The awareness of death engenders potentially debilitating terror that is “managed” by the development and maintenance of cultural worldviews: humanly constructed beliefs about reality shared by individuals that minimize existential dread by conferring meaning and value. All cultures provide a sense that life is meaningful by offering an account of the origin of the universe, prescriptions for appropriate behavior, and assurance of immortality for those who behave in accordance with cultural dictates. Literal immortality is afforded by souls, heavens, afterlives, and reincarnations associated with all major religions. Symbolic immortality is obtained by being part of a great nation, amassing great fortunes, noteworthy accomplishments, and having children.
Psychological equanimity also requires that individuals perceive themselves as persons of value in a world of meaning. This is accomplished through social roles with associated standards. Self-esteem is the sense of personal significance that results from meeting or exceeding such standards.
Three lines of research provide empirical support for TMT:
- The anxiety-buffering function of self-esteem is established by studies where momentarily elevated self-esteem results in lower self-reported anxiety and physiological arousal.
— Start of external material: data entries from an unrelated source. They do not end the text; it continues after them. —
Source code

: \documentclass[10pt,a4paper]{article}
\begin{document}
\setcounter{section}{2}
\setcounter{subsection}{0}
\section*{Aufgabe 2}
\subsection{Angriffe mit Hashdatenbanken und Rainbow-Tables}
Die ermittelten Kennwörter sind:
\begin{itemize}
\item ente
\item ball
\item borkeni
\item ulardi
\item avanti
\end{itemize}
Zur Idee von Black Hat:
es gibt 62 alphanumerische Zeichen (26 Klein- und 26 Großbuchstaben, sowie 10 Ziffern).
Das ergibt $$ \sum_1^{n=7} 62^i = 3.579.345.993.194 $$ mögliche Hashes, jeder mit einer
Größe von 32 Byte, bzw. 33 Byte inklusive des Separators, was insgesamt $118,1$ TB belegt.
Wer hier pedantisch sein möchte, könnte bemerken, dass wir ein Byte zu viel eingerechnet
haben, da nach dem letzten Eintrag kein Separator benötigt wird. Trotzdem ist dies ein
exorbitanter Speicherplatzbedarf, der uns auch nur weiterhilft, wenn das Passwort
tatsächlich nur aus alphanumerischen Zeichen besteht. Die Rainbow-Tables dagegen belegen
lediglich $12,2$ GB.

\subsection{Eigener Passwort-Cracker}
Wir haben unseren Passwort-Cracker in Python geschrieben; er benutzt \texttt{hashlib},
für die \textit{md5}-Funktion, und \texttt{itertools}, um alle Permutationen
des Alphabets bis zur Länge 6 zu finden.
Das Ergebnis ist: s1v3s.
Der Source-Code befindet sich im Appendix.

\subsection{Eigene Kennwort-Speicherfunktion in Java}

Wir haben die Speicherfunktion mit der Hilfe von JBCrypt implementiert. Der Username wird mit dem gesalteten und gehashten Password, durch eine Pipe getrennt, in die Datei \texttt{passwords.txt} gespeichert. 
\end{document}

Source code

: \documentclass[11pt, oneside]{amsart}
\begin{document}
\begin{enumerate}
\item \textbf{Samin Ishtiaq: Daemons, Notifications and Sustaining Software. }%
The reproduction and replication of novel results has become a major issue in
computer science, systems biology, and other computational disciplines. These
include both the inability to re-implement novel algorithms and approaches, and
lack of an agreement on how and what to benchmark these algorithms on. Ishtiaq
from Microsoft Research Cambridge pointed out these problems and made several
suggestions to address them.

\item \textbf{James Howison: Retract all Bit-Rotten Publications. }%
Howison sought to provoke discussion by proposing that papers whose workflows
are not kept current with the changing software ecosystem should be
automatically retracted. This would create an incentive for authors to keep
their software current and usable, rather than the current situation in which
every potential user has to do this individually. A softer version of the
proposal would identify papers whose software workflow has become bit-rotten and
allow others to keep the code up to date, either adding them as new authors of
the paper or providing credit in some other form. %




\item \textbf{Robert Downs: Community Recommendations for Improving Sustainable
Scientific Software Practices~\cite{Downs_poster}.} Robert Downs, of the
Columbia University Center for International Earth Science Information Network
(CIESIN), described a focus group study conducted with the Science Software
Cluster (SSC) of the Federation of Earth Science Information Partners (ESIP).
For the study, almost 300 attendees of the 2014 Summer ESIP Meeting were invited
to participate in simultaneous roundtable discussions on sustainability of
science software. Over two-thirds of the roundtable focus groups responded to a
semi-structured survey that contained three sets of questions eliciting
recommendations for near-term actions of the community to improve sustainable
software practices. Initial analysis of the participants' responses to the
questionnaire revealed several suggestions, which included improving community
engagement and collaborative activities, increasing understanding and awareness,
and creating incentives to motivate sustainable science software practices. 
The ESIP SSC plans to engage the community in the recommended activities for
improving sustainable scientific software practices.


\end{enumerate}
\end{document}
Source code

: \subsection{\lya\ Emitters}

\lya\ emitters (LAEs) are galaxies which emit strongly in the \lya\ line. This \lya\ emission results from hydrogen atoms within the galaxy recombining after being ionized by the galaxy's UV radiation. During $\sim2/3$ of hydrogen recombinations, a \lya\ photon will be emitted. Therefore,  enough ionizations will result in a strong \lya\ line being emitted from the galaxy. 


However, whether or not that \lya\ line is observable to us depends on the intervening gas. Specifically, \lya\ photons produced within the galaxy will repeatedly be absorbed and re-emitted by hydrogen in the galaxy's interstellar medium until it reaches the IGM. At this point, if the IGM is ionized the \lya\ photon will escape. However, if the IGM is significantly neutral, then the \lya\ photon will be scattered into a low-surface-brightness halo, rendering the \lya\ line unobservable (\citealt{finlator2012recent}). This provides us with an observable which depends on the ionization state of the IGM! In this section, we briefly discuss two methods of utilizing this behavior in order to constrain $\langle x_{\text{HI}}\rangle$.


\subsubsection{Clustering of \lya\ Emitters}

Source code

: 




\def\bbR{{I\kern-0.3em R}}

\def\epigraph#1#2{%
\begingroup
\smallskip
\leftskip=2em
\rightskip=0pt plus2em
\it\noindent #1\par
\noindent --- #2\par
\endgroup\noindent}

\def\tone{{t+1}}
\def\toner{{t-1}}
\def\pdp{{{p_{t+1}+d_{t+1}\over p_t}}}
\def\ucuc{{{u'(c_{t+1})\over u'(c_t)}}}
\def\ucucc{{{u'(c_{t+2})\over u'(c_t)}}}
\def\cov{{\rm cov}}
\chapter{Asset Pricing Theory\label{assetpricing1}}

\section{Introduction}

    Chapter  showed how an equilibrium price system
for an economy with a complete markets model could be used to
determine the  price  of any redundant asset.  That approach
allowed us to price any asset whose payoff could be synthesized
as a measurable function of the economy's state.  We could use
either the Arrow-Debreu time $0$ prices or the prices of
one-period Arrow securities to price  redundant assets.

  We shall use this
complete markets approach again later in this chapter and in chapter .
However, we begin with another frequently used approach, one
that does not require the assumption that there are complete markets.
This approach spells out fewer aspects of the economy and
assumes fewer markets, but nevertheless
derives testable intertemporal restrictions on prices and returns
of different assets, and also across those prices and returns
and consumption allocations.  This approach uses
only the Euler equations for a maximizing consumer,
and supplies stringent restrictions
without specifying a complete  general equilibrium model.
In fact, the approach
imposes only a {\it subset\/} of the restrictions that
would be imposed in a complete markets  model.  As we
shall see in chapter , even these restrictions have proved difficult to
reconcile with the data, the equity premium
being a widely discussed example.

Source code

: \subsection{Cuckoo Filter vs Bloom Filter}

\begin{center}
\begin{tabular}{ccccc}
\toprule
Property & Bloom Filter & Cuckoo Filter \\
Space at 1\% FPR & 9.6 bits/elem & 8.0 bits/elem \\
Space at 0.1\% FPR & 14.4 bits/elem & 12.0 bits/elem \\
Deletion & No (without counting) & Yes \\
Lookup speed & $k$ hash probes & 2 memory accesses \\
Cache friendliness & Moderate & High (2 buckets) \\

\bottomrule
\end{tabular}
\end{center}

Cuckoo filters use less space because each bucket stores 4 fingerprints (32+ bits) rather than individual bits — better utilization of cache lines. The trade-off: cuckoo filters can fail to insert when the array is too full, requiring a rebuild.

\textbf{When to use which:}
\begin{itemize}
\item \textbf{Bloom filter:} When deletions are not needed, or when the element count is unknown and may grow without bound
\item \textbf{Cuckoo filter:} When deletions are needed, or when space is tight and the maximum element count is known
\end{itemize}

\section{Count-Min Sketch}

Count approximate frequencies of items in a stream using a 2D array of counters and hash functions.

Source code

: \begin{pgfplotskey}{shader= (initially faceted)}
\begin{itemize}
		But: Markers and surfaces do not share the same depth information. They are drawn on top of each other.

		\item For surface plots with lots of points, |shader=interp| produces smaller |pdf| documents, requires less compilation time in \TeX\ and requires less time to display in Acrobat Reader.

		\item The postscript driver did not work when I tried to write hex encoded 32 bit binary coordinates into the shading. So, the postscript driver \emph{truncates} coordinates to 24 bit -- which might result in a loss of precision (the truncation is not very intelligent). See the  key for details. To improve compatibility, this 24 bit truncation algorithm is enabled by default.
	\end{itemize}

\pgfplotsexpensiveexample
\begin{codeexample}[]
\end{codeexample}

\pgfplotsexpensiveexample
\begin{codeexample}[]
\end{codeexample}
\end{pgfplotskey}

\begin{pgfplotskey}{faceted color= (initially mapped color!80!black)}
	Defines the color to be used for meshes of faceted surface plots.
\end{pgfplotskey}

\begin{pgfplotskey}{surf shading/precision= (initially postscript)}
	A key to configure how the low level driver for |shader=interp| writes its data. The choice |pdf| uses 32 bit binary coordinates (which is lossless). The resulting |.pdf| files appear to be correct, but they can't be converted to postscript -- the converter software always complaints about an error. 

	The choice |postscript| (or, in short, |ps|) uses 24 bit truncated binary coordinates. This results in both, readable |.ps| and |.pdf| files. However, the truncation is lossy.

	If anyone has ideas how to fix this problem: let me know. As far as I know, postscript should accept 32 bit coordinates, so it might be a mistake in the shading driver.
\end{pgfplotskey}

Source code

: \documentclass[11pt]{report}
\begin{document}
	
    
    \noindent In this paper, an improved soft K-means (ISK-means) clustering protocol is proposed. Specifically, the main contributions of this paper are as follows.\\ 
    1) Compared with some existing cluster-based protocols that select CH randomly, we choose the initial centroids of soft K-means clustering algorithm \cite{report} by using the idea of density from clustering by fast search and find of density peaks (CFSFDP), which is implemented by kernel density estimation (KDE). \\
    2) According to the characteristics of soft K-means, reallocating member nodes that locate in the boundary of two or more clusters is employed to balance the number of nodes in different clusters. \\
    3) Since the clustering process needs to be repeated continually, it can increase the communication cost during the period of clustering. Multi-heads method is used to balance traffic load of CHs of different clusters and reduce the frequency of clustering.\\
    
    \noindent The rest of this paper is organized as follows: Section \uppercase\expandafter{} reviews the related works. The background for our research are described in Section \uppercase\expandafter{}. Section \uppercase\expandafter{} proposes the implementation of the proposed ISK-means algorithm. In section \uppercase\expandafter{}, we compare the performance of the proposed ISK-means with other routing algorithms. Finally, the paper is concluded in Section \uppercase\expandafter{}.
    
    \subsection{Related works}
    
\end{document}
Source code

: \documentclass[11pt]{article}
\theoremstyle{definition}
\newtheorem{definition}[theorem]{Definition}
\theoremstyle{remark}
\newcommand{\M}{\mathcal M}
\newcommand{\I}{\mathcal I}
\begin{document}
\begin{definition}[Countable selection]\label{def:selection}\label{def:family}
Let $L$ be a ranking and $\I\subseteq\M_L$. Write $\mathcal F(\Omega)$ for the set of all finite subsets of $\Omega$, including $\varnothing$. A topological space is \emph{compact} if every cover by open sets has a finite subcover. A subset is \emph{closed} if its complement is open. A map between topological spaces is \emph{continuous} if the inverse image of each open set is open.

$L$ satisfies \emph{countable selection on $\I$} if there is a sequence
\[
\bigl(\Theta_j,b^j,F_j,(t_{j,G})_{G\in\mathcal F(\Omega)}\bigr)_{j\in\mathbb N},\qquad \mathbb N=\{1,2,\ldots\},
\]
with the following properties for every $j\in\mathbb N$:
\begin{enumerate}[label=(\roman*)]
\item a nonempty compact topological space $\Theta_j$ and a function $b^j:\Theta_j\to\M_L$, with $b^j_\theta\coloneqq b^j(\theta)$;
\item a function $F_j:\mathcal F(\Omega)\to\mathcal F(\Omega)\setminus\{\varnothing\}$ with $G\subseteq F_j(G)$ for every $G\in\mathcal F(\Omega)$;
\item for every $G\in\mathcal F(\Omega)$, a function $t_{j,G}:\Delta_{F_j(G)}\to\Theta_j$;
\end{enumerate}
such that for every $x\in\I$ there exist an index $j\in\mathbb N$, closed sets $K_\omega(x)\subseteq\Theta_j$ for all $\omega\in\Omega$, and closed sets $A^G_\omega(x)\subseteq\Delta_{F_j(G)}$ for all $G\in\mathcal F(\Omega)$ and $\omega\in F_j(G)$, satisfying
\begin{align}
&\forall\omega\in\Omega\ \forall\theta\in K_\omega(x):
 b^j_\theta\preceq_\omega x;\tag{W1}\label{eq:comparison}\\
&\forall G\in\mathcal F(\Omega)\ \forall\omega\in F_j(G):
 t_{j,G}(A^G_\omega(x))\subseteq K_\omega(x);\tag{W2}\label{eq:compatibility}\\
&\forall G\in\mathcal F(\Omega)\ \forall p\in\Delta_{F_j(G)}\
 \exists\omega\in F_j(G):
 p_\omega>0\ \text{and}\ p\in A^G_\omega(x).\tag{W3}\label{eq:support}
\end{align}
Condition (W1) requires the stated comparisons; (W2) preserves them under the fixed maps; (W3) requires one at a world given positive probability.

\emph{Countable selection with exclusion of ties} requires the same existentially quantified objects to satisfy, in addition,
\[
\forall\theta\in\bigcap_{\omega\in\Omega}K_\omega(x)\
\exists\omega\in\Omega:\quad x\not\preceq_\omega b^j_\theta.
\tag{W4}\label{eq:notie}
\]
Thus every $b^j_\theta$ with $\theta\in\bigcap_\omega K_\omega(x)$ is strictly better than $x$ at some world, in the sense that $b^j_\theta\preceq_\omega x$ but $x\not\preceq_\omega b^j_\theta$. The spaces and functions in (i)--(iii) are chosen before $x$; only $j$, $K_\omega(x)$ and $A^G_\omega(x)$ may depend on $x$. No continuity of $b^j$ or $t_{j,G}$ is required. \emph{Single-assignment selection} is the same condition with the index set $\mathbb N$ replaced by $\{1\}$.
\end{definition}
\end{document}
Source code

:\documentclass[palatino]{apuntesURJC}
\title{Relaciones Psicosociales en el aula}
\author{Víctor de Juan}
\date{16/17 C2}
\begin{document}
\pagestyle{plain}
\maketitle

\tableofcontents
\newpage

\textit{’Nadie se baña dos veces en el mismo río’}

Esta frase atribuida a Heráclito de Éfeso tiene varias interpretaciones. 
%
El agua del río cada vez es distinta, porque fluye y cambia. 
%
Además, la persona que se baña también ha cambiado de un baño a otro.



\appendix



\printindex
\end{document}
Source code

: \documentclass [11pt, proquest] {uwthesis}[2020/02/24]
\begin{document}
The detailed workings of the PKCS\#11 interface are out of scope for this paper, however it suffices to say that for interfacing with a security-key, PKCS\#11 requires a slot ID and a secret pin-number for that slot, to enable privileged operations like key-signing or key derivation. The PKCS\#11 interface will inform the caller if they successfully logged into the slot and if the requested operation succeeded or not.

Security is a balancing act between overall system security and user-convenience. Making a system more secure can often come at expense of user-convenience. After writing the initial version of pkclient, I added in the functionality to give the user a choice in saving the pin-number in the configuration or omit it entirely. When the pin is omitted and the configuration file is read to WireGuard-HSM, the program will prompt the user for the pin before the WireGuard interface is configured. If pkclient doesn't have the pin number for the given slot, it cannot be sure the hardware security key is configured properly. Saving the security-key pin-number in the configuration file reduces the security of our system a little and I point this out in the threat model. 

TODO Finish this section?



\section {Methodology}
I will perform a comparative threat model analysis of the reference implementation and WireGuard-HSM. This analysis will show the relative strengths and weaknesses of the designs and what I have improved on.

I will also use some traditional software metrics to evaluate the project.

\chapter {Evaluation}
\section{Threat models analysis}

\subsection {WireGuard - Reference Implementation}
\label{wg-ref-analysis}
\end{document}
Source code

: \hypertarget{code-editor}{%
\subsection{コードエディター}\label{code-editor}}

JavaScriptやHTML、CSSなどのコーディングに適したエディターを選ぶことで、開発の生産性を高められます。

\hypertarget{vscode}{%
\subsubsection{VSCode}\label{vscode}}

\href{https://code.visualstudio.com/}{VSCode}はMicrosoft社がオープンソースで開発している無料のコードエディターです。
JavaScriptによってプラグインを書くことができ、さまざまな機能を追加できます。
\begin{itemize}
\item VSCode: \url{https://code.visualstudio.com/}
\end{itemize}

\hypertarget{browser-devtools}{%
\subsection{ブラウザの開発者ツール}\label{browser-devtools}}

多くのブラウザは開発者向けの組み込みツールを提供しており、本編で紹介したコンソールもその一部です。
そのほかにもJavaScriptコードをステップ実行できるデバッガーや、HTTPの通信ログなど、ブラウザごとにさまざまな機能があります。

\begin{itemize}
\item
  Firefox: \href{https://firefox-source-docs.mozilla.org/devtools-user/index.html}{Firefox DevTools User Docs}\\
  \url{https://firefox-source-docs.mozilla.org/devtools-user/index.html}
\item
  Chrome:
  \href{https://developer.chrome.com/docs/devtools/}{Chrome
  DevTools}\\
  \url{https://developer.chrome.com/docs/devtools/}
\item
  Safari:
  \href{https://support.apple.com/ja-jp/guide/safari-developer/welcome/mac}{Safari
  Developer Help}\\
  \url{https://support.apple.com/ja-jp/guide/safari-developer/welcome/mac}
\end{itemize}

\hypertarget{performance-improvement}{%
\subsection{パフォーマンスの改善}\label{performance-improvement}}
- Making death salient by asking people to think about themselves dying (or viewing graphic depictions of death, being interviewed in front of a funeral parlor, or subliminal exposure to the word “dead” or “death”) intensifies strivings to defend their cultural worldviews by increasing positive reactions to similar others, and negative reactions toward those who are different.
- Research verifies the existential function of cultural worldviews and self-esteem by demonstrating that non-conscious death thoughts come more readily to mind when cherished cultural beliefs or self-esteem is threatened.
TMT has generated empirical research (currently more than 500 studies) examining a host of other forms of human social behavior, including aggression, stereotyping, needs for structure and meaning, depression and psychopathology, political preferences, creativity, sexuality, romantic and interpersonal attachment, self-awareness, unconscious cognition, martyrdom, religion, group identification, disgust, human-nature relations, physical health, risk taking, and legal judgments.
In 2015, Greenberg, Pyszczynski and Solomon published The Worm at the Core, which reviews this vast body of research supporting Becker’s central claim that the fear of death is “the mainspring of human activity.”